**What you have to do:**
Please state how many lines in the records below contain the word "exists"; the answer should be a number and nothing else.

**Provided material:**
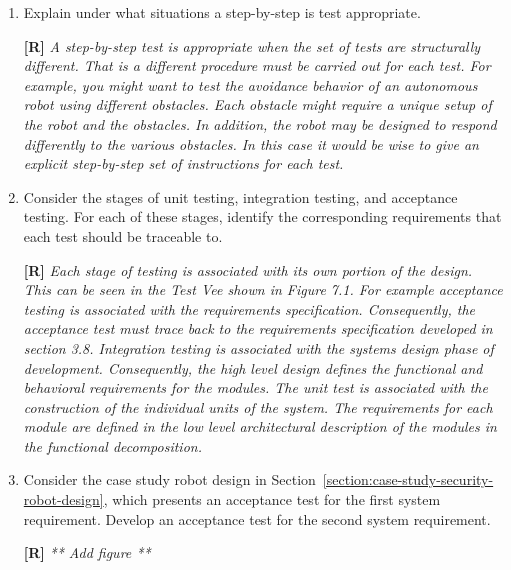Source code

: \begin{enumerate}
\item
  Explain under what situations a step-by-step is test appropriate.

  \begin{onlysolution}
    \textbf{[R]}
    \itshape
    A step-by-step test is appropriate when the set of tests are structurally different. That is a different procedure 
    must be carried out for each test. For example, you might want to test the avoidance behavior of an autonomous robot 
    using different obstacles. Each obstacle might require a unique setup of the robot and the obstacles. In addition, 
    the robot may be designed to respond differently to the various obstacles. In this case it would be wise to give an 
    explicit step-by-step set of instructions for each test.
  \end{onlysolution}

\item
  Consider the stages of unit testing, integration testing, and
  acceptance testing. For each of these stages, identify the
  corresponding requirements that each test should be traceable to.

  \begin{onlysolution}
    \textbf{[R]}
    \itshape
    Each stage of testing is associated with its own portion of the design. This can be seen in the Test Vee shown in 
    Figure 7.1. For example acceptance testing is associated with the requirements specification. Consequently, the 
    acceptance test must trace back to the requirements specification developed in section 3.8. Integration testing is 
    associated with the systems design phase of development. Consequently, the high level design defines the functional 
    and behavioral requirements for the modules. The unit test is associated with the construction of the individual units 
    of the system. The requirements for each module are defined in the low level architectural description of the modules 
    in the functional decomposition.
  \end{onlysolution}

\item
  Consider the case study robot design in Section~\ref{section:case-study-security-robot-design}, 
  which presents an acceptance test for the first system requirement. Develop an
  acceptance test for the second system requirement.

  \begin{onlysolution}
    \textbf{[R]}
    \itshape
    ** Add figure **
  \end{onlysolution}


\end{enumerate}
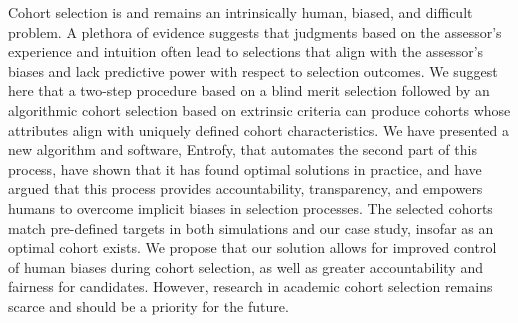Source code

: \documentclass[10pt,letterpaper]{article}
\begin{document}
Cohort selection is and remains an intrinsically human, biased, and difficult problem.
A plethora of evidence suggests that judgments based on the assessor's experience and intuition often lead to selections that align with the assessor's biases and lack predictive power with respect to selection outcomes.
We suggest here that a two-step procedure based on a blind merit selection followed by an algorithmic cohort selection based on extrinsic criteria can produce cohorts whose attributes align with uniquely defined cohort characteristics.
We have presented a new algorithm and software, Entrofy, that automates the second part of this process, have shown that it has found optimal solutions in practice, and have argued that this process provides accountability, transparency, and empowers humans to overcome implicit biases in selection processes.
The selected cohorts match pre-defined targets in both simulations and our case study, insofar as an optimal cohort exists.
We propose that our solution allows for improved control of human biases during cohort selection, as well as greater accountability and fairness for candidates.
However, research in academic cohort selection remains scarce and should be a priority for the future. 





\end{document}
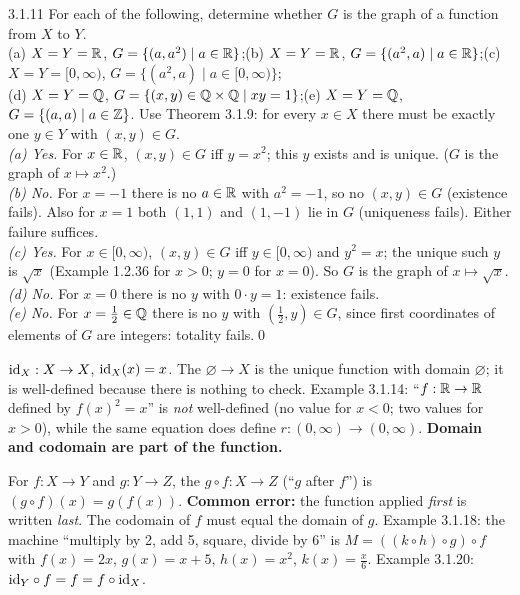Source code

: \begin{bookex}[essential]{3.1.11}
For each of the following, determine whether $G$ is the graph of a function from $X$ to $Y$.\\
(a) $X=Y=\R$, $G=\{(a,a^2)\mid a\in\R\}$;\quad (b) $X=Y=\R$, $G=\{(a^2,a)\mid a\in\R\}$;\quad (c) $X=Y=[0,\infty)$, $G=\{(a^2,a)\mid a\in[0,\infty)\}$;\\
(d) $X=Y=\Q$, $G=\{(x,y)\in\Q\times\Q\mid xy=1\}$;\quad (e) $X=Y=\Q$, $G=\{(a,a)\mid a\in\Z\}$.
\solution
Use Theorem 3.1.9: for every $x\in X$ there must be exactly one $y\in Y$ with $(x,y)\in G$.\\
\emph{(a) Yes.} For $x\in\R$, $(x,y)\in G$ iff $y=x^2$; this $y$ exists and is unique. ($G$ is the graph of $x\mapsto x^2$.)\\
\emph{(b) No.} For $x=-1$ there is no $a\in\R$ with $a^2=-1$, so no $(x,y)\in G$ (existence fails). Also for $x=1$ both $(1,1)$ and $(1,-1)$ lie in $G$ (uniqueness fails). Either failure suffices.\\
\emph{(c) Yes.} For $x\in[0,\infty)$, $(x,y)\in G$ iff $y\in[0,\infty)$ and $y^2=x$; the unique such $y$ is $\sqrt x$ (Example 1.2.36 for $x>0$; $y=0$ for $x=0$). So $G$ is the graph of $x\mapsto\sqrt x$.\\
\emph{(d) No.} For $x=0$ there is no $y$ with $0\cdot y=1$: existence fails.\\
\emph{(e) No.} For $x=\frac12\in\Q$ there is no $y$ with $(\frac12,y)\in G$, since first coordinates of elements of $G$ are integers: totality fails.\qed
\end{bookex}

\begin{key}
$\id_X:X\to X$, $\id_X(x)=x$. The  $\varnothing\to X$ is the unique function with domain $\varnothing$; it is well-defined because there is nothing to check. Example 3.1.14: ``$f:\R\to\R$ defined by $f(x)^2=x$'' is \emph{not} well-defined (no value for $x<0$; two values for $x>0$), while the same equation does define $r:(0,\infty)\to(0,\infty)$. \textbf{Domain and codomain are part of the function.}
\end{key}

\begin{key}
For $f:X\to Y$ and $g:Y\to Z$, the  $g\circ f:X\to Z$ (``$g$ after $f$'') is $(g\circ f)(x)=g(f(x))$. \textbf{Common error:} the function applied \emph{first} is written \emph{last}. The codomain of $f$ must equal the domain of $g$. Example 3.1.18: the machine ``multiply by 2, add 5, square, divide by 6'' is $M=((k\circ h)\circ g)\circ f$ with $f(x)=2x$, $g(x)=x+5$, $h(x)=x^2$, $k(x)=\frac x6$. Example 3.1.20: $\id_Y\circ f=f=f\circ\id_X$.
\end{key}


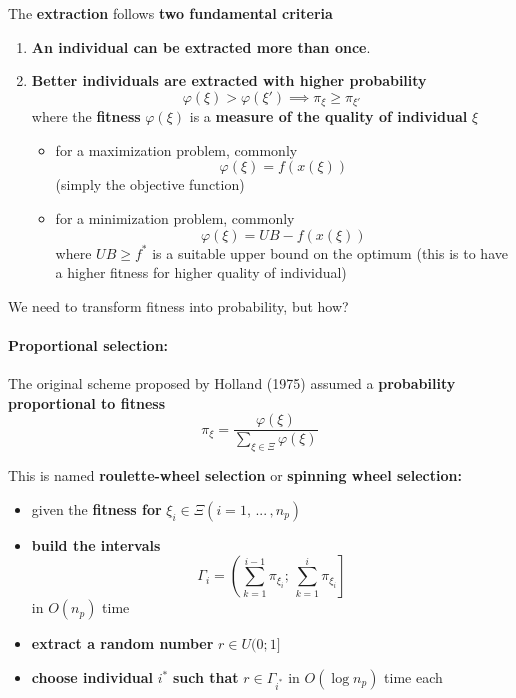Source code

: The \textbf{extraction} follows \textbf{two fundamental criteria}
\begin{enumerate}
	\item \textbf{An individual can be extracted more than once}.\\
	
	\item \textbf{Better individuals are extracted with higher probability}
	$$ \varphi (\xi) > \varphi (\xi') \implies \pi_{\xi} \geq \pi_{\xi'} $$
	where the \textbf{fitness} $\varphi (\xi)$ is a \textbf{measure of the quality of individual} $\xi$
	\begin{itemize}
		\item for a maximization problem, commonly
		$$ \varphi (\xi) = f (x(\xi)) $$
		(simply the objective function)
		
		\item for a minimization problem, commonly
		$$ \varphi (\xi) = UB - f (x (\xi)) $$
		where $UB \geq f^\ast$ is a suitable upper bound on the optimum (this is to have a higher fitness for higher quality of individual)
	\end{itemize}
\end{enumerate}

We need to transform fitness into probability, but how? \\

\newpage

\paragraph{Proportional selection:} The original scheme proposed by Holland (1975) assumed a \textbf{probability proportional to fitness}
$$ \pi_{\xi} = \frac{\varphi (\xi)}{\sum_{\xi \in \Xi} \varphi (\xi)} $$

This is named \textbf{roulette-wheel selection} or \textbf{spinning wheel selection:}
\begin{itemize}
	\item given the \textbf{fitness for} $\xi_i \in \Xi (i = 1, \, ... \, , n_p )$
	
	\item \textbf{build the intervals} 
	$$ \Gamma_i = \left( \sum_{k=1}^{i-1} \pi_{\xi_i}; \, \sum_{k=1}^{i} \pi_{\xi_i} \right] $$
	in $O (n_p )$ time
	
	\item \textbf{extract a random number} $r \in U (0; 1]$
	
	\item \textbf{choose individual} $i^\ast$ \textbf{such that} $r \in \Gamma_{i^\ast}$ in $O (\log n_p )$ time each
\end{itemize}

**Exercise answer:**
2